あなたは――ナミカさんではありませんよね?」
教室の外では、桜の花びらが風に舞っていた。
その瞬間――
女性の表情が、わずかに固まったように見えた。
だが次の瞬間、何事もなかったかのように、柔らかな微笑みが戻る。
「ふふ……ナミカですよ」
その声を聞いた途端、
先ほどまで漂っていた違和感のある空気は、すっと消え去った。
そこにいるのは――
まぎれもなく、ナミカそのもの。
ナギトは驚きを隠せなかった。
「……すみません。
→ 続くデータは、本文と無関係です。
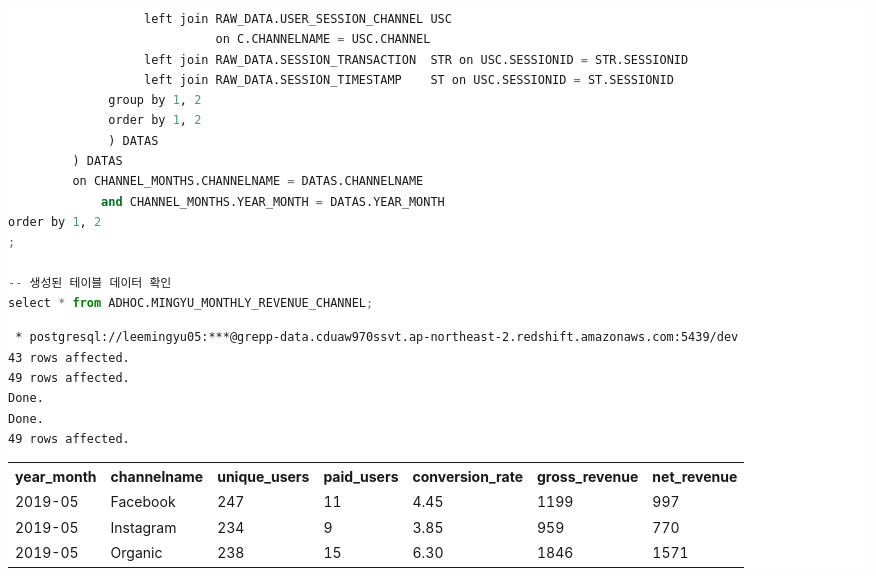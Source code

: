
 ```python
                   left join RAW_DATA.USER_SESSION_CHANNEL USC
                             on C.CHANNELNAME = USC.CHANNEL
                   left join RAW_DATA.SESSION_TRANSACTION  STR on USC.SESSIONID = STR.SESSIONID
                   left join RAW_DATA.SESSION_TIMESTAMP    ST on USC.SESSIONID = ST.SESSIONID
              group by 1, 2
              order by 1, 2
              ) DATAS
         ) DATAS
         on CHANNEL_MONTHS.CHANNELNAME = DATAS.CHANNELNAME
             and CHANNEL_MONTHS.YEAR_MONTH = DATAS.YEAR_MONTH
order by 1, 2
;

-- 생성된 테이블 데이터 확인
select * from ADHOC.MINGYU_MONTHLY_REVENUE_CHANNEL;
```

     * postgresql://leemingyu05:***@grepp-data.cduaw970ssvt.ap-northeast-2.redshift.amazonaws.com:5439/dev
    43 rows affected.
    49 rows affected.
    Done.
    Done.
    49 rows affected.





<table>
    <tr>
        <th>year_month</th>
        <th>channelname</th>
        <th>unique_users</th>
        <th>paid_users</th>
        <th>conversion_rate</th>
        <th>gross_revenue</th>
        <th>net_revenue</th>
    </tr>
    <tr>
        <td>2019-05</td>
        <td>Facebook</td>
        <td>247</td>
        <td>11</td>
        <td>4.45</td>
        <td>1199</td>
        <td>997</td>
    </tr>
    <tr>
        <td>2019-05</td>
        <td>Instagram</td>
        <td>234</td>
        <td>9</td>
        <td>3.85</td>
        <td>959</td>
        <td>770</td>
    </tr>
    <tr>
        <td>2019-05</td>
        <td>Organic</td>
        <td>238</td>
        <td>15</td>
        <td>6.30</td>
        <td>1846</td>
        <td>1571</td>
    </tr>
勘違いでした。
どうかしていたんです……」
「もう、私のことを忘れてしまったんですか?」
少し拗ねたような声。
「いえ……違います。
最初に見たとき、雰囲気が……
どこか違うように感じてしまって……」
ナミカは、ふっと小さく笑った。
「そう感じたのなら……
それは、きっと気のせいではありませんね」
桜の花びらが、窓の外で静かに舞っていた。
「えっ……」
「人の細胞の多くは、約一年もすればほとんどが入れ替わります。
一年前の私と、今の私は――生物学的には、ほぼ別人なんですよ」
ナミカは、くすりと笑った。
「それはさておき。
大学入学、おめでとうございます。
ようやく大学生になりましたね」
「あっ……ありがとうございます」
「ナギトさんなら、きっと入学できると信じていました」
「非天然遺伝子の学生相手に、生体鎧の試合で勝利を重ねたこと……
本当に見事でした」
「いえ……ナミカさんの助言のおかげです……」
「助言だけで成し得る偉業ではありませんよ」
ナミカは、少しだけ目を細める。
「ナギトさんには、生体鎧を操る“感覚”の才能があるのかもしれませんね……」
「実は――
一年半後に、世界大会が開催されるのです」
「大学で生体鎧の技術を磨き、
この大会で優勝を目指すのも、ひとつの道かもしれません」
「世界大会……」
「はい。
この大会には、ターマハラ、カムツキ、タカギ、ヤミ、ヨミ――
五つの世界から選手が集まります。
そして開催地はターマハラです。」
「参加するかどうかは、ナギトさんの自由ですが….」
「もし、出場を望むのなら……
世界大会まで、私がナギトさんを指導しても構いませんよ?」
「ナミカさんが……自分を指導……?」
「当然です。
私も天然遺伝子の人間ですから。
応援したい気持ちもありますし……」
「まずは、このヤマトの代表選手に選ばれる必要があります」
ナミカは、静かに微笑んだ。
「――いかがですか?」
ナギトは、一瞬だけ息を呑み、
そして、まっすぐに答えた。
「はい。
ぜひ、お願いします!」
ナギトは自分自身の力がどこまでできるのか試したいと思った。
ナミカは、穏やかに微笑んだ。
「それでは、明日から早速訓練に入りましょう」
「はい、よろしくお願いします」
「ふふ……こちらこそ、よろしくお願いしますね」
ナミカは軽く会釈すると、
「それでは私はこれから用事がありますので、
お先に失礼しますね。あとで連絡しますね」
そう言って、教室を後にした。
ナギトは、その背中を見送りながら、
胸の奥に静かな高揚を感じていた。
――新しい道が、今ここから始まる。
ナミカは、大学構内の桜並木を一人歩いていた。
先ほどまでの、柔らかく優しい雰囲気は消え、どこか別の気配が、彼女の周囲に静かにまとわりつく。
春の風が、長い黒髪を揺らした。
誰もいない並木道で、ナミカは小さく立ち止まる。
そして――
「ナギちゃん……ごめんね。そしてナミカ….」
ぽつりと、誰にも届かない声で呟いた。
その声は、風に溶け、舞い落ちる桜の花びらの中へ消えていった。